Can you read my proof and tell me if it's correct? Thank you!
Let $W$ be a dense subset of a normed vector space $V$ and let $\tilde{L}: W \to Z$ be a bounded linear operator into a Banach space. Then $\tilde{L}$ uniquely and continuously extends to $L : V \to Z$ and $\|L\| = \|\tilde{L}\|$.
Proof
Define $L : V \to Z$ as $$ \begin{cases} \tilde{L}(v) & v \in W \\ \lim_{n \to \infty} \tilde{L}(v_n) & v \in V - W, \lim_{n \to \infty} v_n = v \end{cases}$$
Note: Since $W$ is dense in $V$ we can find $v_n$ in $W$ s.t. $v_n \to v$ for each $v$ in $V$. Then
(i) $L$ is well-defined: let $v_n \to v$ and $v_n^\prime \to v$ be two different sequences with the same limit. Then $\lim_{n \to \infty} \tilde{L}(v_n) = \lim_{n \to \infty} \tilde{L}(v_n^\prime)$ since $\lim_{n \to \infty} \tilde{L}(v_n) - \lim_{n \to \infty} \tilde{L}(v_n^\prime) = \lim_{n \to \infty} \tilde{L}(v_n - v_n^\prime) = \lim_{n \to \infty} \tilde{L}(\frac{v_n - v_n^\prime}{\|v_n - v_n^\prime\|}) \|v_n - v_n^\prime\| \leq \lim_{n \to \infty} \|\tilde{L} \| \|v_n - v_n^\prime\|\leq \|\tilde{L} \| \varepsilon $ for $n$ large enough since $v_n - v_n^\prime \to 0$ by assumption.

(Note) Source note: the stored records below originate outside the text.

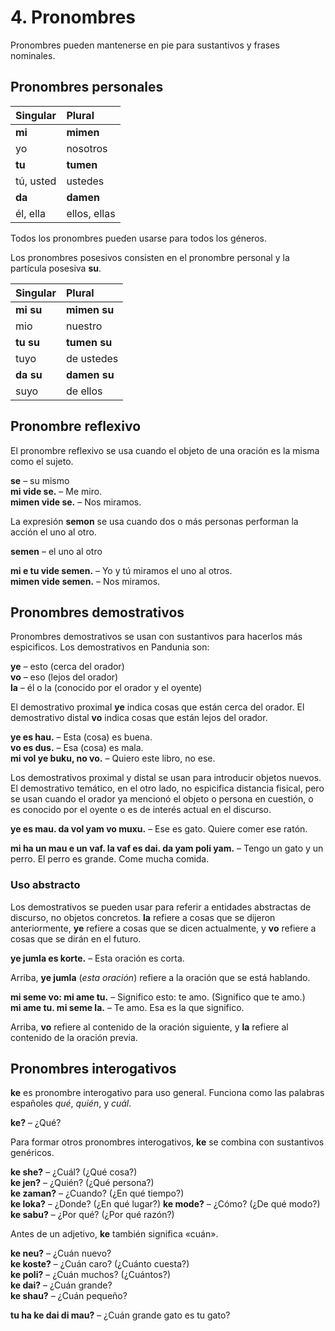 
# 4. Pronombres

Pronombres pueden mantenerse en pie para sustantivos y frases nominales.

## Pronombres personales

| Singular    | Plural       |
|:------------|:-------------|
| **mi**      | **mimen**    |
| yo          | nosotros     |
| **tu**      | **tumen**    |
| tú, usted   | ustedes      |
| **da**      | **damen**    |
| él, ella    | ellos, ellas |

Todos los pronombres pueden usarse para todos los géneros.

Los pronombres posesivos consisten en el pronombre personal y la partícula posesiva
**su**.

| Singular    | Plural       |
|:------------|:-------------|
| **mi su**   | **mimen su** |
| mio         | nuestro      |
| **tu su**   | **tumen su** |
| tuyo        | de ustedes   |
| **da su**   | **damen su** |
| suyo        | de ellos     |


## Pronombre reflexivo

El pronombre reflexivo se usa cuando el objeto de una oración es la misma como el sujeto.

**se**
– su mismo  
**mi vide se.**
– Me miro.  
**mimen vide se.**
– Nos miramos.

La expresión **semon** se usa cuando dos o más personas performan la acción el uno al otro.

**semen**
– el uno al otro

**mi e tu vide semen.**
– Yo y tú miramos el uno al otros.  
**mimen vide semen.**
– Nos miramos.


## Pronombres demostrativos

Pronombres demostrativos se usan con sustantivos para hacerlos más espicificos.
Los demostrativos en Pandunia son:

**ye**
– esto (cerca del orador)  
**vo**
– eso (lejos del orador)  
**la**
– él o la (conocido por el orador y el oyente)

El demostrativo proximal
**ye**
indica cosas que están cerca del orador.
El demostrativo distal
**vo**
indica cosas que están lejos del orador.

**ye es hau.**
– Esta (cosa) es buena.  
**vo es dus.**
– Esa (cosa) es mala.  
**mi vol ye buku, no vo.**
– Quiero este libro, no ese.

Los demostrativos proximal y distal se usan para introducir objetos nuevos.
El demostrativo temático, en el otro lado,
no espicifica distancia fisical,
pero se usan cuando el orador ya mencionó el objeto o persona en cuestión,
o es conocido por el oyente o es de interés actual en el discurso.

**ye es mau. da vol yam vo muxu.**
– Ese es gato.  Quiere comer ese ratón.

**mi ha un mau e un vaf. la vaf es dai. da yam poli yam.**
– Tengo un gato y un perro. El perro es grande. Come mucha comida.


### Uso abstracto

Los demostrativos se pueden usar para referir
a entidades abstractas de discurso, no objetos concretos.
**la**
refiere a cosas que se dijeron anteriormente,
**ye**
refiere a cosas que se dicen actualmente, y
**vo**
refiere a cosas que se dirán en el futuro.

**ye jumla es korte.**
– Esta oración es corta.

Arriba,
**ye jumla**
(_esta oración_) refiere a la oración que se está hablando.

**mi seme vo: mi ame tu.**
– Significo esto: te amo. (Significo que te amo.)  
**mi ame tu. mi seme la.**
– Te amo. Esa es la que significo.

Arriba,
**vo**
refiere al contenido de la oración siguiente, y
**la**
refiere al contenido de la oración previa.


## Pronombres interogativos

**ke**
es pronombre interogativo para uso general.
Funciona como las palabras españoles _qué_, _quién_, y _cuál_.

**ke?**
– ¿Qué?  

Para formar otros pronombres interogativos, **ke** se combina con sustantivos genéricos.

**ke she?**
– ¿Cuál? (¿Qué cosa?)  
**ke jen?**
– ¿Quién? (¿Qué persona?)  
**ke zaman?**
– ¿Cuando? (¿En qué tiempo?)  
**ke loka?**
– ¿Donde? (¿En qué lugar?)
**ke mode?**
– ¿Cómo? (¿De qué modo?)  
**ke sabu?**
– ¿Por qué? (¿Por qué razón?)

Antes de un adjetivo, **ke** también significa «cuán».

**ke neu?**
– ¿Cuán nuevo?  
**ke koste?**
– ¿Cuán caro? (¿Cuánto cuesta?)  
**ke poli?**
– ¿Cuán muchos? (¿Cuántos?)  
**ke dai?**
– ¿Cuán grande?  
**ke shau?**
– ¿Cuán pequeño?

**tu ha ke dai di mau?**
– ¿Cuán grande gato es tu gato?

(ii) $L$ is linear: $L(av_1 + bv_2) = \lim_{n \to \infty} \tilde{L} a v_{1n} + b v_{2n} = a \lim_{n \to \infty} \tilde{L} v_{1n} + b \lim_{n \to \infty} \tilde{L} v_{2n} = a \tilde{L} v_1 + b \tilde{L} v_2$.
(iii) $L$ is bounded: $\|Lv\|_Z = \|\lim_{n\to \infty} Lv_n\|_Z \leq \|\lim_{n\to \infty} Lv_n - Lv_N\|_Z + \|Lv_N \| \leq \varepsilon + \| \tilde{L} v_n\|_Z \leq \varepsilon + \|\tilde{L}\|$. Hence $\|L\| \leq \varepsilon + \|\tilde{L}\|$. Let $\varepsilon \to 0$.
To see that $\|L\| \geq \|\tilde{L}\|$, observe that $\|L\mid_W\| = \|\tilde{L}\|$.